Analysis at Scale Tutorial Notebooks

In this Notebook, we walk through a simple methodology for extracting coastlines from 8-band multispectral imagery. This tutorial demonstrates how to link together several concepts from remote sensing, image science, and GIS to produce a complete geospatial analysis. The steps in the workflow include: (1) calculating a Normalized Difference Water Index; (2) thresholding the water index into a binary image; (3) cleaning up small features; and (4) converting the land/water boundaries into vector polylines representing coastlines. This tutorial is the first in a series that will demonstrate how to progress from prototyping an algorithm in GBDX Notebooks to deploying and running that algorithm at production scale over large geographic regions.
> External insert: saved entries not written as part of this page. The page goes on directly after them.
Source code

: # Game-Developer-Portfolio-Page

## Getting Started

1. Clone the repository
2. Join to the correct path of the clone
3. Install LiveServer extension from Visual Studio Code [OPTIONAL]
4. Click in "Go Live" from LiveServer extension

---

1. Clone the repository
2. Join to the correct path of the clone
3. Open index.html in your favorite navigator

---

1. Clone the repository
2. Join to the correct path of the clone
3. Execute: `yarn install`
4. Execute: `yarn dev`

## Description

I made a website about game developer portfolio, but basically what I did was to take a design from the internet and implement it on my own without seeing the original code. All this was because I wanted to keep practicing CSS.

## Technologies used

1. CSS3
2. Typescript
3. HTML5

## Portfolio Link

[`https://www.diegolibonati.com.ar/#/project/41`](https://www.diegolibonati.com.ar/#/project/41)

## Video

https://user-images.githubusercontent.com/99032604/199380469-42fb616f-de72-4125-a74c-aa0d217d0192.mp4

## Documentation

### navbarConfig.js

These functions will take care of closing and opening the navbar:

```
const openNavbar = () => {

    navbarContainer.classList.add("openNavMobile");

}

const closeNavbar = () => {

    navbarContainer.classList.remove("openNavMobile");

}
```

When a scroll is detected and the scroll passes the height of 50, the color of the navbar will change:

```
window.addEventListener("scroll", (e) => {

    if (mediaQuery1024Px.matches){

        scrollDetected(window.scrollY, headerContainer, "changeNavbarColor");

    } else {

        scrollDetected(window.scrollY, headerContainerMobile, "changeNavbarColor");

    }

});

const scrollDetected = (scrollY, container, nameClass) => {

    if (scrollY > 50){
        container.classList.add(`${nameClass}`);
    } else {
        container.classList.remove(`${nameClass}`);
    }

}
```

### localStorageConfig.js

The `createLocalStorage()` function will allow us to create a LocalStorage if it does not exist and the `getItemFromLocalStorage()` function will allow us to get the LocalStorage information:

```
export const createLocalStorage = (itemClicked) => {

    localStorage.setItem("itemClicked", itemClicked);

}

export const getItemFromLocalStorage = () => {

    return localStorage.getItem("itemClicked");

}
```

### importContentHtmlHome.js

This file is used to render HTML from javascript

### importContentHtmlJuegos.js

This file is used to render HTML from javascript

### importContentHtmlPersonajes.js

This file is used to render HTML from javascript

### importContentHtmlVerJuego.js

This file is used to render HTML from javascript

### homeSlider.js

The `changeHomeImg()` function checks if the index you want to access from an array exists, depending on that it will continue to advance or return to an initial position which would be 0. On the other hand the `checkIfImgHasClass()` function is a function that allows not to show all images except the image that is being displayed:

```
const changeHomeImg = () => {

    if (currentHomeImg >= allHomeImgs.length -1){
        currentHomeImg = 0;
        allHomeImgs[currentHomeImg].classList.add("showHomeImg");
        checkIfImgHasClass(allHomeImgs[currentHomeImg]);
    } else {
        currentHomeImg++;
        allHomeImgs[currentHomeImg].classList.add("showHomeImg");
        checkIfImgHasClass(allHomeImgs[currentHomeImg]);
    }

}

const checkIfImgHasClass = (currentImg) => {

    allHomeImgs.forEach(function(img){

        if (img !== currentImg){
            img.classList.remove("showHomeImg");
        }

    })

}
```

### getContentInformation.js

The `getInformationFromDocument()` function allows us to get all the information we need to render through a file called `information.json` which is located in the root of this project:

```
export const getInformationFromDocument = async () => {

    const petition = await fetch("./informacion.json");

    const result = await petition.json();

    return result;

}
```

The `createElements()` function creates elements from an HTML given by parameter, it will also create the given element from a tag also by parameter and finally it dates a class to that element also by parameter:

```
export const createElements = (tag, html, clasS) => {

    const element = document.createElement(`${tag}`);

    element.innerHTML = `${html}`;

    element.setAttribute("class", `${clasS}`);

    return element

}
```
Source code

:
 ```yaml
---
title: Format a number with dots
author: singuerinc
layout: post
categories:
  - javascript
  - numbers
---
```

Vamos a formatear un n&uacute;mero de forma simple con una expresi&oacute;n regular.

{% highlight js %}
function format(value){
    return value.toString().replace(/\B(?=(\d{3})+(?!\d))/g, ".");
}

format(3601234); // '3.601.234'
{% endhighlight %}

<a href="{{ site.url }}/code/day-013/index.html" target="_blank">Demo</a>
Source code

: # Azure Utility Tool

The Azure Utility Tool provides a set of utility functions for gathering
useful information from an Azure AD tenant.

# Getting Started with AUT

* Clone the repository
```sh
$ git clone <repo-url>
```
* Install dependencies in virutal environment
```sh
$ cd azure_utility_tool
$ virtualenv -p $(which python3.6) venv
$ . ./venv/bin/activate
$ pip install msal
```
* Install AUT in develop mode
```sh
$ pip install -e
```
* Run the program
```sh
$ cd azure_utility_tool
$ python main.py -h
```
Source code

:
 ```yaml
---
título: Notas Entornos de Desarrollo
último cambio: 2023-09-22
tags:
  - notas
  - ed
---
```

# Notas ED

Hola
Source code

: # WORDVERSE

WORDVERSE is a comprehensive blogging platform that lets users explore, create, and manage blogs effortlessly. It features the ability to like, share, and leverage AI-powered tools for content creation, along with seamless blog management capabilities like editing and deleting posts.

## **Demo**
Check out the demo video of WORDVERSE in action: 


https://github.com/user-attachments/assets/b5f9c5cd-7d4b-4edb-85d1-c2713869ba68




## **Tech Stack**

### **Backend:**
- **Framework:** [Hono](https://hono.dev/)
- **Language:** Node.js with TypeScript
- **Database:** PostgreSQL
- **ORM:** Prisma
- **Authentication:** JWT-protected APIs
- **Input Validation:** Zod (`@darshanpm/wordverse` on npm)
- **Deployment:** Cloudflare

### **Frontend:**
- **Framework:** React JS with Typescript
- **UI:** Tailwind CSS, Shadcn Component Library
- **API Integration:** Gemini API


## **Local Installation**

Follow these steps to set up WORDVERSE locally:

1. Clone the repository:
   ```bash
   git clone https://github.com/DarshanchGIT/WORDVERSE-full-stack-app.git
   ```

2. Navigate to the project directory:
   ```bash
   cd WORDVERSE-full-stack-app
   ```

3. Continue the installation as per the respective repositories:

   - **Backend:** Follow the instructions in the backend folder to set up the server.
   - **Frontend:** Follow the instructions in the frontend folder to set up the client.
In this Notebook, we will extend the simple methodology for extracting coastlines that we built in the previous tutorial. Our goal in this Notebook is to be able to run the same methodology over a much bigger geographic area. Specifically, we are going to show two different approaches to running the algorithm over an entire image rather than just one small part of that image, like we used last time.
In the previous Notebook, we demonstrated two different strategies for scaling our coastline extraction algorithm to run over a full image strip. The result was a Python function that we can point at any (coastal) image and efficiently delineate the coastlines, either in downsampled resolution or full resolution. The execution of that function was conducted within our Notebook, which is convenient for hands-on development and testing, but not necessarily ideal for production-level analysis. For example, what if we wanted to run the analysis over multiple strips at the same time? Or set up a recurring job that runs on every new strip that comes in over a given area? Handling production of coastline features from the Notebook in these cases would be relatively cumbersome. At this point in the development process, it's important to consider moving our algorithm from the Notebook environment to the GBDX Platform by deploying it as a GBDX Task. A GBDX Task is simply a stored version of an algorithm (or tool, or methodology, or really any operation) that we can execute on the GBDX Platform. The code itself isn't run locally; instead, it runs as part of a Workflow in the cloud. This means we can execute the same Task against multiple images all at the same time: each will be kicked off as a separate, parallel workflow, without being constrained to the computational limits of a single machine (or GBDX Notebook Kernel). In this Notebook, we provide a walkthrough of how to deploy our coastline extraction algorithm as a GBDX Task, using some helpful tools built right into the GBDX Notebooks interface. We also do a quick test of our new task and review the results to make sure it works.
In the previous Notebook, we walked through how to deploy our coastline extraction algorithm as a GBDX Task, enabling us to run it on the GBDX platform instead of inside of our Notebook. In this final Notebook, we are going to use the GBDX Task we created to run coastline extraction over multiple images, in parallel, using GBDX Workflows. Using this approach, we'll be able to extract a highly detailed coastline for the entire island of Kauai, in less than 10 minutes.